I was especially moved by Condi's life story:
Condoleezza Rice's public record at the White House is of relatively recent vintage. It is her life story, more than her public career, that tells us why she could be a great President. Rice's biography is a unique story that bears elaboration. Condoleezza Rice has been defying odds since she was born in an all-black community in Birmingham, Alabama. Her family was solidly middle class, but in the Birmingham of those days, racial barriers could not be bypassed, even by money.
Shopping as a young girl with her mother at a local department store, an employee told her she could not use the 'whites only' dressing room and had to try on her clothing in a back storage cupboard. When Condi's mother refused and threatened to leave, the embarrassed employee relented. 'I remember,' Condi relates, 'the woman standing there guarding the [dressing room] door worried to death that she was going to lose her job.'
But the event that seared its way most powerfully into Rice's memory was the 1963 bombing of the Sixteenth Street Baptist Church, a few miles from her house. She heard the blast. Rice recalls the terror she felt, as an eight-year-old, that day.
'These terrible events burned into my consciousness,' she remembers. And as America shook its head in disbelief at the murder of four girls in the blast, Condi Rice was mourning the two she knew, including Denise McNair, her kindergarten classmate.
'I remember more than anything the small coffins and the sense that Birmingham was not a very safe place.'
Racism also followed her to the University of Denver, where her professor lectured the 250 students in his class on the genetic inferiority of African-Americans, citing the pseudo-scientific work of William Shockley.
Rice simmered as her professor recounted Shockley's belief that 'art, literature, technology, linguistics - all the treasures of Western civilisation - are the products of the superior white intellect'.
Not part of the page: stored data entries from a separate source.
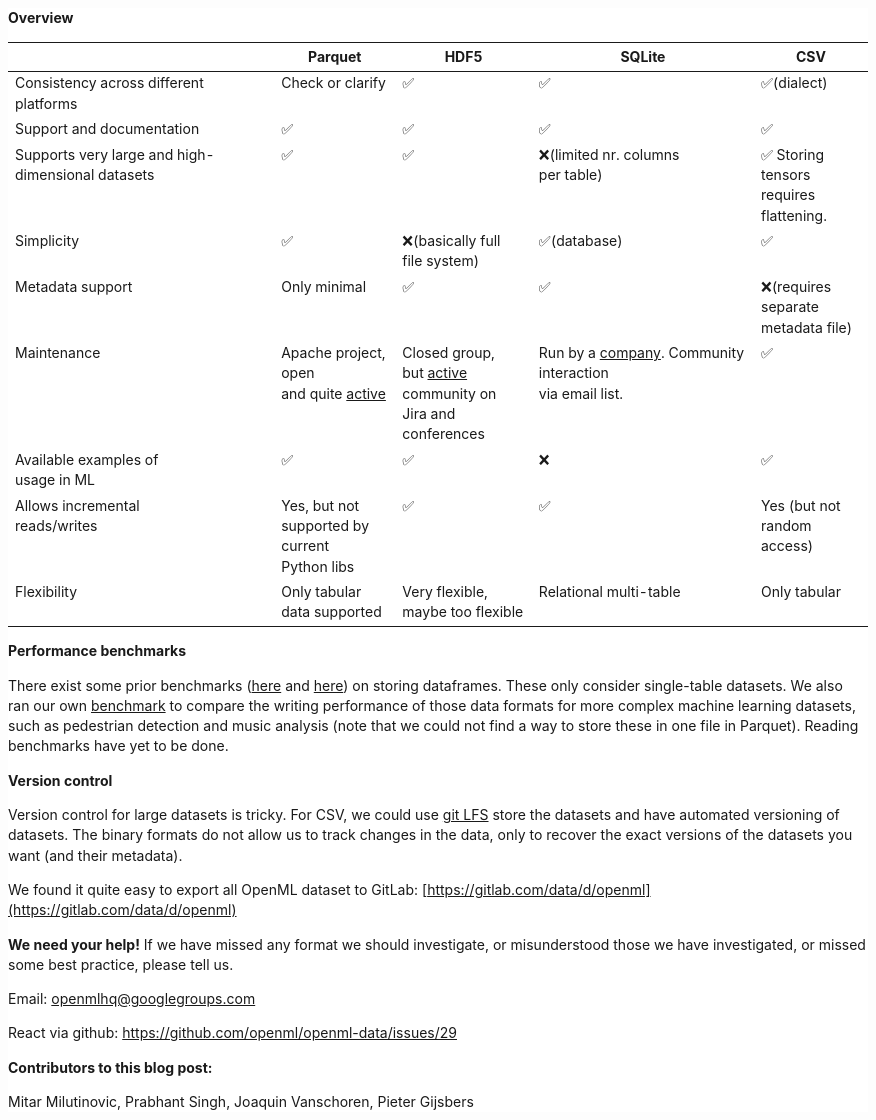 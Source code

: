 

**Overview**

|   | Parquet | HDF5 | SQLite | CSV |
| --- | --- | --- | --- | --- |
| Consistency across different platforms | Check or clarify | ✅ | ✅ | ✅(dialect) |
| Support and documentation | ✅ | ✅ | ✅ | ✅ |
| Supports very large and high-dimensional datasets | ✅ | ✅ | ❌(limited nr. columns<br> per table) | ✅ Storing tensors<br> requires flattening. |
| Simplicity | ✅ | ❌(basically full <br>file system) | ✅(database) | ✅ |
| Metadata support | Only minimal | ✅ | ✅ | ❌(requires separate <br> metadata file) |
| Maintenance | Apache project, open<br> and quite [active](https://www.slideshare.net/Hadoop_Summit/the-columnar-roadmap-apache-parquet-and-apache-arrow-102997214) | Closed group,<br> but [active](https://www.slideshare.net/HDFEOS/hdf5-roadmap-20192020) community on <br>Jira and conferences | Run by a [company](https://www.sqlite.org/prosupport.html). Community interaction <br>via email list. | ✅ |
| Available examples of<br> usage in ML | ✅ | ✅ | ❌ | ✅ |
| Allows incremental <br>reads/writes | Yes, but not <br>supported by current<br> Python libs | ✅ | ✅ | Yes (but not <br>random access) |
| Flexibility | Only tabular<br> data supported | Very flexible, <br>maybe too flexible | Relational multi-table | Only tabular |

**Performance benchmarks**

There exist some prior benchmarks ([here](https://tech.jda.com/efficient-dataframe-storage-with-apache-parquet/) and [here](https://towardsdatascience.com/the-best-format-to-save-pandas-data-414dca023e0d)) on storing dataframes. These only consider single-table datasets. We also ran our own [benchmark](https://gitlab.com/mitar/benchmark-dataset-formats) to compare the writing performance of those data formats for more complex machine learning datasets, such as pedestrian detection and music analysis (note that we could not find a way to store these in one file in Parquet). Reading benchmarks have yet to be done.

**Version control**

Version control for large datasets is tricky. For CSV, we could use [git LFS](https://git-lfs.github.com/) store the datasets and have automated versioning of datasets. The binary formats do not allow us to track changes in the data, only to recover the exact versions of the datasets you want (and their metadata).

We found it quite easy to export all OpenML dataset to GitLab: [https://gitlab.com/data/d/openml](https://gitlab.com/data/d/openml)

**We need your help!**
If we have missed any format we should investigate, or misunderstood those we have investigated, or missed some best practice, please tell us.

Email: openmlhq@googlegroups.com

React via github: https://github.com/openml/openml-data/issues/29



**Contributors to this blog post:**

Mitar Milutinovic, Prabhant Singh, Joaquin Vanschoren, Pieter Gijsbers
'Rather than crouch down in her seat to avoid the onslaught,' her biographer Antonia Felix reports, Rice 'sprang out of her chair and defended herself: "I'm the one who speaks French! I'm the one who plays Beethoven. I'm better at your culture than you are. This can be taught!'"
You tell 'em, CONDI!
As you all know, I'm a HUGE Condi fan. I even have a website dedicated to push and help Condoleeza Rice run for president in 2008. It's currently dormant now, but it will be active again around early 2007.
1 comment:
haha. condi for president is a great idea. but not gonna happen.
not 2008 anyways. i think it is giuliani vs hillary. mccain is also all set for another run.
i am also a big admirer of condi though.